Art Kumbalek
I’m Art Kumbalek and man oh manischewitz what a world, ain’a? So listen, Attention!
Given the recent schmutz regarding a big-time change to Badgerland’s political landscape, I must announce that I’m mulling an announcement that would announce my intention to announce my candidacy so’s to be your next governor of this state that’s now 177-years-old, come 2026, what the fock.
Yes, you betcha, I would be honored to add my name to the list of our governators that includes Arthur MacArthur, William Dempster Hoard, Cadwaller Colden Washburn and Albert G. Schmedeman.
So why should you vote to add Art Kumbalek to the august list above—if you were to vote at all, you lazy ass motherfockers?

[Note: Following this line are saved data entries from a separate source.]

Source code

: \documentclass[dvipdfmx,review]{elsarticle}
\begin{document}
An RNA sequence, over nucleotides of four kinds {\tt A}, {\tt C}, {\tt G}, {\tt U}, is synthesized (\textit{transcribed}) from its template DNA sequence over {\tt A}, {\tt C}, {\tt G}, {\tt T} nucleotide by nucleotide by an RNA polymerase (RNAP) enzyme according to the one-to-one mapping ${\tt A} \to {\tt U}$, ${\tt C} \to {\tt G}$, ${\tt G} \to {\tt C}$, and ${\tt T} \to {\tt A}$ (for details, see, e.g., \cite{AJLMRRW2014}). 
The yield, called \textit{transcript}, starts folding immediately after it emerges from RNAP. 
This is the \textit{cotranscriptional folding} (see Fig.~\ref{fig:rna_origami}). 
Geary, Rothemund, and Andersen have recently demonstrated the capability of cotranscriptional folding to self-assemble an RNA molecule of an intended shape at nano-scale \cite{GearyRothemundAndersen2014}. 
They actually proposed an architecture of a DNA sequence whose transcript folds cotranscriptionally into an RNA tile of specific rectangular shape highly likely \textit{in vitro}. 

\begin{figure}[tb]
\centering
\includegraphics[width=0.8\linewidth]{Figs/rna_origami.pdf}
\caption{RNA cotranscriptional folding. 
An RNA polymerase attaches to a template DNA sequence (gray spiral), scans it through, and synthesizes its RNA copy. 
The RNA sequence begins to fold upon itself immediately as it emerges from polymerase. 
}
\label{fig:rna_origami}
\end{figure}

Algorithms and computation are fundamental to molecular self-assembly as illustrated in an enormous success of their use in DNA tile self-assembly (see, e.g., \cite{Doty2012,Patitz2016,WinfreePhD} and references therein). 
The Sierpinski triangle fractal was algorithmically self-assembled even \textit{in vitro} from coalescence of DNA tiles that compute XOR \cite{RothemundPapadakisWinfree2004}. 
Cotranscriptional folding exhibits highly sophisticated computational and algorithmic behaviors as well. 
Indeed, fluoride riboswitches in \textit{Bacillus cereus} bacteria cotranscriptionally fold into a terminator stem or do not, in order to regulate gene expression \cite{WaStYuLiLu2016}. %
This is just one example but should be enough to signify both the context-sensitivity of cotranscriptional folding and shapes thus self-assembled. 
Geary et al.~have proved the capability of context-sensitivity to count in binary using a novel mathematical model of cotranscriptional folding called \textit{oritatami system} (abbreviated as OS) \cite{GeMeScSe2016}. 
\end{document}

Thanks for asking, so I’ll tell you why.
I could really, really use the gig. For starters, Wisconsin’s top dog pulls down $165,568 each and every year in office. To me, that kind of chunk of change would be like winning some kind of lottery, and could greatly begin to chip away at the unopened medical billage I’ve got piling upon the northside corner of my dinky kitchen table.

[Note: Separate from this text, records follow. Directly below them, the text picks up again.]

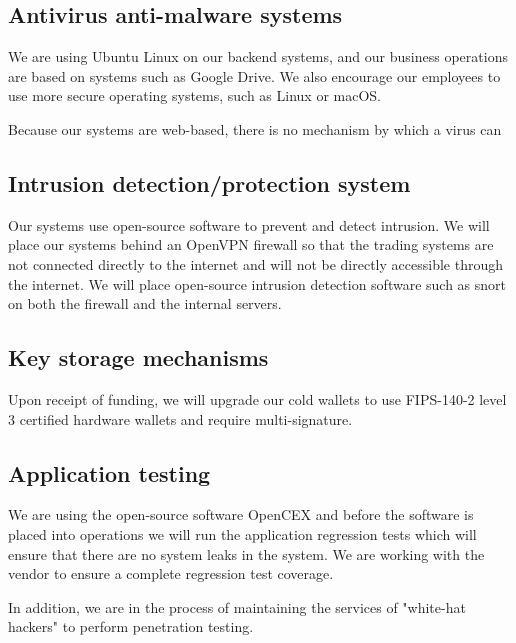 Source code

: \subsection{Antivirus anti-malware systems}

We are using Ubuntu Linux on our backend systems, and our business
operations are based on systems such as Google Drive.  We also
encourage our employees to use more secure operating systems, such as
Linux or macOS.

Because our systems are web-based, there is no mechanism by which a
virus can 

\subsection{Intrusion detection/protection system}

Our systems use open-source software to prevent and detect intrusion.
We will place our systems behind an OpenVPN firewall so that the
trading systems are not connected directly to the internet and will
not be directly accessible through the internet.  We will place open-source intrusion detection software such as snort on both the firewall
and the internal servers.

\subsection{Key storage mechanisms}
Upon receipt of funding, we will upgrade our cold wallets to use
FIPS-140-2 level 3 certified hardware wallets and require
multi-signature.


\subsection{Application testing}
We are using the open-source software OpenCEX and before the software is
placed into operations we will run the application regression tests
which will ensure that there are no system leaks in the system.  We
are working with the vendor to ensure a complete regression test
coverage.

In addition, we are in the process of maintaining the services of
"white-hat hackers" to perform penetration testing.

Secondly, I wouldn’t mind residing in Mad-Town for awhile, which surveys say is a top spot to reside.
Cripes, the last time I did many years ago as a young man, I got tear/peppered gassed by our National Guard/police for a free speech infraction. Thank you for your service in protecting free speech; not.
But as your next governor, I’d be on top of border security ’cause I hear that’s a hot topic amongst the hoi polloi, you betcha.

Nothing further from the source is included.